WHAT THE TASK REQUIRES: The lines from the start of the records through the one containing "example] was added." are to be restated word for word; please include both ends.

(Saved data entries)
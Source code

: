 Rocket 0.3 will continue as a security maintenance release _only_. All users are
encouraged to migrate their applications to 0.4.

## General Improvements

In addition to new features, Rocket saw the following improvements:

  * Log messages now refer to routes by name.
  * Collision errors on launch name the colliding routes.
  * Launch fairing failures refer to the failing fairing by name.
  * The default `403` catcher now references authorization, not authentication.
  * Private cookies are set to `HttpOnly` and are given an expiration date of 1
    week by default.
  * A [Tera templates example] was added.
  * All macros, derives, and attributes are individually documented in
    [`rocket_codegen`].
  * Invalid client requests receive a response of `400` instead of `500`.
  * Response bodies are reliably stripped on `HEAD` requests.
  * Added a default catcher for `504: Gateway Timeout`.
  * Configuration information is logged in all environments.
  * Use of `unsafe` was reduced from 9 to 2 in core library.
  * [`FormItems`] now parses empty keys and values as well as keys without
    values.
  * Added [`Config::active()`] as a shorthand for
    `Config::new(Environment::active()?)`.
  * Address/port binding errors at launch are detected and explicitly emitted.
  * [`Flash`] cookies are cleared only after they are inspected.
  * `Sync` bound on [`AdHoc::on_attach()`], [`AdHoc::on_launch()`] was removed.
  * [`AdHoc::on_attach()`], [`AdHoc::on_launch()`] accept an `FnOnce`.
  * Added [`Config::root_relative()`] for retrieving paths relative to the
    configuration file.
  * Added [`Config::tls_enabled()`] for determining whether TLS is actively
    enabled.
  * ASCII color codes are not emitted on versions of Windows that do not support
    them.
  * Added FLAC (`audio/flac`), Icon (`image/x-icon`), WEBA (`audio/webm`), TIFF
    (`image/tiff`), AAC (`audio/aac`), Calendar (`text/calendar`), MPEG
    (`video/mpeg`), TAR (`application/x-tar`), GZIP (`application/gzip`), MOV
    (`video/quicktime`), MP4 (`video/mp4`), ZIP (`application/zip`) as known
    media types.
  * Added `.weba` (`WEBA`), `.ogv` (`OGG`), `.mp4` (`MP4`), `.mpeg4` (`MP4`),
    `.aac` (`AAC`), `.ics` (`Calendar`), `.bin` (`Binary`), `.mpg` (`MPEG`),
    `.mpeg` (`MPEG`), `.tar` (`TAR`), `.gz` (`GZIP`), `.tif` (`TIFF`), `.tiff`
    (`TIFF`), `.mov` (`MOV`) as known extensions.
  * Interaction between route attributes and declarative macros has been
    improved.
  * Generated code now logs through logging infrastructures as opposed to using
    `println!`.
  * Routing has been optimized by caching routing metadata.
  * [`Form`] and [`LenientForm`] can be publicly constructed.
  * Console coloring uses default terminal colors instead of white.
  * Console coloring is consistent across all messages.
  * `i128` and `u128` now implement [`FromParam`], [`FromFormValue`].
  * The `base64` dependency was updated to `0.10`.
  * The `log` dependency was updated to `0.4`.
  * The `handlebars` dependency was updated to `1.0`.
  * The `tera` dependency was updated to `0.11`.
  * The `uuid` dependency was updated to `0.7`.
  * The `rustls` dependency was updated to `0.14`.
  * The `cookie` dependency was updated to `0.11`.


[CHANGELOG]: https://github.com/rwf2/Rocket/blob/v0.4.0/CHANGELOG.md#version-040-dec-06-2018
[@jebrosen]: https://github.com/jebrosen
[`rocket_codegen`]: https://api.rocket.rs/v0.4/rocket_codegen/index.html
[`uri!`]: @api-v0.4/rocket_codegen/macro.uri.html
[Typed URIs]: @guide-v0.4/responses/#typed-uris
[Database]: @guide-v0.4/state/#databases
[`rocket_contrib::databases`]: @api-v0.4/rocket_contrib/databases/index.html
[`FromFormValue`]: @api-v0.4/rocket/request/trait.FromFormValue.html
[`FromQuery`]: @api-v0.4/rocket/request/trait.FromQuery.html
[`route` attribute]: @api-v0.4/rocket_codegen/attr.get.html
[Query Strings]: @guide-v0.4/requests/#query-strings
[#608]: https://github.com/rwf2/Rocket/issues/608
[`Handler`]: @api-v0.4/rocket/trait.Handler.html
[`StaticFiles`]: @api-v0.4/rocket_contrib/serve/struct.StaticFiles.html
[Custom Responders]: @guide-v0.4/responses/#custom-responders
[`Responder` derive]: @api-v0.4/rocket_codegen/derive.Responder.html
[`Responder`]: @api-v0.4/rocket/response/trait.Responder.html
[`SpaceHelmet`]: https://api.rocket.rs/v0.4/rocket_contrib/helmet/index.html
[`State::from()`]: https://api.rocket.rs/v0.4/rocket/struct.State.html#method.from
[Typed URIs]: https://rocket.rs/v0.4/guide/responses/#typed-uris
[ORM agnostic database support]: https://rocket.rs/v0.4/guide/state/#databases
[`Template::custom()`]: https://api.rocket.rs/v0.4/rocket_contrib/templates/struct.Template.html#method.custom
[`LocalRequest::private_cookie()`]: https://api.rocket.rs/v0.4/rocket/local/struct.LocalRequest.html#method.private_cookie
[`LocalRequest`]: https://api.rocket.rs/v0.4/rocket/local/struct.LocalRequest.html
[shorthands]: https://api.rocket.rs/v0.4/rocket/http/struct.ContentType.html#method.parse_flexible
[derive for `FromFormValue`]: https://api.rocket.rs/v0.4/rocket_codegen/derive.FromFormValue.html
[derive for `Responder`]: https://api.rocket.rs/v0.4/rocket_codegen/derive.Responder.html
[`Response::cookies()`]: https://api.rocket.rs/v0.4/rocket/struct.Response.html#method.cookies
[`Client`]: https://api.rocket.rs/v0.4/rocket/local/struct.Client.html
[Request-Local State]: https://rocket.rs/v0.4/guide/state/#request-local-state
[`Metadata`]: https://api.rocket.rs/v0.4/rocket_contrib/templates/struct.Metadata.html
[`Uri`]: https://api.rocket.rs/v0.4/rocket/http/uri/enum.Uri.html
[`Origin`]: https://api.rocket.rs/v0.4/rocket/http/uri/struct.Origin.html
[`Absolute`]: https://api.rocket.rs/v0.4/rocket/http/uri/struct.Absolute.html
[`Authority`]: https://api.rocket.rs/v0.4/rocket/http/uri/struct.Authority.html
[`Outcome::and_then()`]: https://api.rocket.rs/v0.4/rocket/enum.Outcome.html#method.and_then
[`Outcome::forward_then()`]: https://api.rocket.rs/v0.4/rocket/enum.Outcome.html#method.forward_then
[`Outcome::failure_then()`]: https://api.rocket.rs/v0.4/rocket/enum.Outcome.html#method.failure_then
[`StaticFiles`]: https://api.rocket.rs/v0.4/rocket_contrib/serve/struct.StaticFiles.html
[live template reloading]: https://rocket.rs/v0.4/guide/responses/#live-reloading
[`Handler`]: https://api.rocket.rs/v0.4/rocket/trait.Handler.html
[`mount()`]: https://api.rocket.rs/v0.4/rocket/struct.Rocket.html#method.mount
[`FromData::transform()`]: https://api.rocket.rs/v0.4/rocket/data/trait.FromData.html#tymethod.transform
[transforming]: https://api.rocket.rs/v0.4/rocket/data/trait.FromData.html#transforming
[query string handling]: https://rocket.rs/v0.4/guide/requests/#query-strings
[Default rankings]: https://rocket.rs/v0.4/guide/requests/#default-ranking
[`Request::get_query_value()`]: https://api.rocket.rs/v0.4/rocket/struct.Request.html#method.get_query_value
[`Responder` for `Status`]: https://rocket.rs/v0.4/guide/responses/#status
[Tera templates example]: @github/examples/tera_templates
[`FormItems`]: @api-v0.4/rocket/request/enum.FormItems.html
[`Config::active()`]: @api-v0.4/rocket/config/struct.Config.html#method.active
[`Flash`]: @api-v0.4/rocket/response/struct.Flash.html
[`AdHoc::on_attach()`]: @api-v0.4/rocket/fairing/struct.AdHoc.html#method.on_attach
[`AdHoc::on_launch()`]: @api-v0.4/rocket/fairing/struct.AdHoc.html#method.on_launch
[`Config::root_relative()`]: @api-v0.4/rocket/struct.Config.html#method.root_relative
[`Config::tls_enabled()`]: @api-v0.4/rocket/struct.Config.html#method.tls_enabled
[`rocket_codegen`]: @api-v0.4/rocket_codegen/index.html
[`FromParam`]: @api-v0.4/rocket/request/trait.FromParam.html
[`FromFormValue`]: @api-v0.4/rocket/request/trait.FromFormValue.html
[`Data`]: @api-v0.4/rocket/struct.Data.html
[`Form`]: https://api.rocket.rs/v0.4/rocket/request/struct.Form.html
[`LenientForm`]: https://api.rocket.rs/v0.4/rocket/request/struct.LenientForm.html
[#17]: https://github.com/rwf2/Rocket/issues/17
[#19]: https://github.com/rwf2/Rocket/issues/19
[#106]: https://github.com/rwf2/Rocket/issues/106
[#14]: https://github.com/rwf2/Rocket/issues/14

EXERCISE RESPONSE:
Source code

: Rocket 0.3 will continue as a security maintenance release _only_. All users are
encouraged to migrate their applications to 0.4.

## General Improvements

In addition to new features, Rocket saw the following improvements:

  * Log messages now refer to routes by name.
  * Collision errors on launch name the colliding routes.
  * Launch fairing failures refer to the failing fairing by name.
  * The default `403` catcher now references authorization, not authentication.
  * Private cookies are set to `HttpOnly` and are given an expiration date of 1
    week by default.
  * A [Tera templates example] was added.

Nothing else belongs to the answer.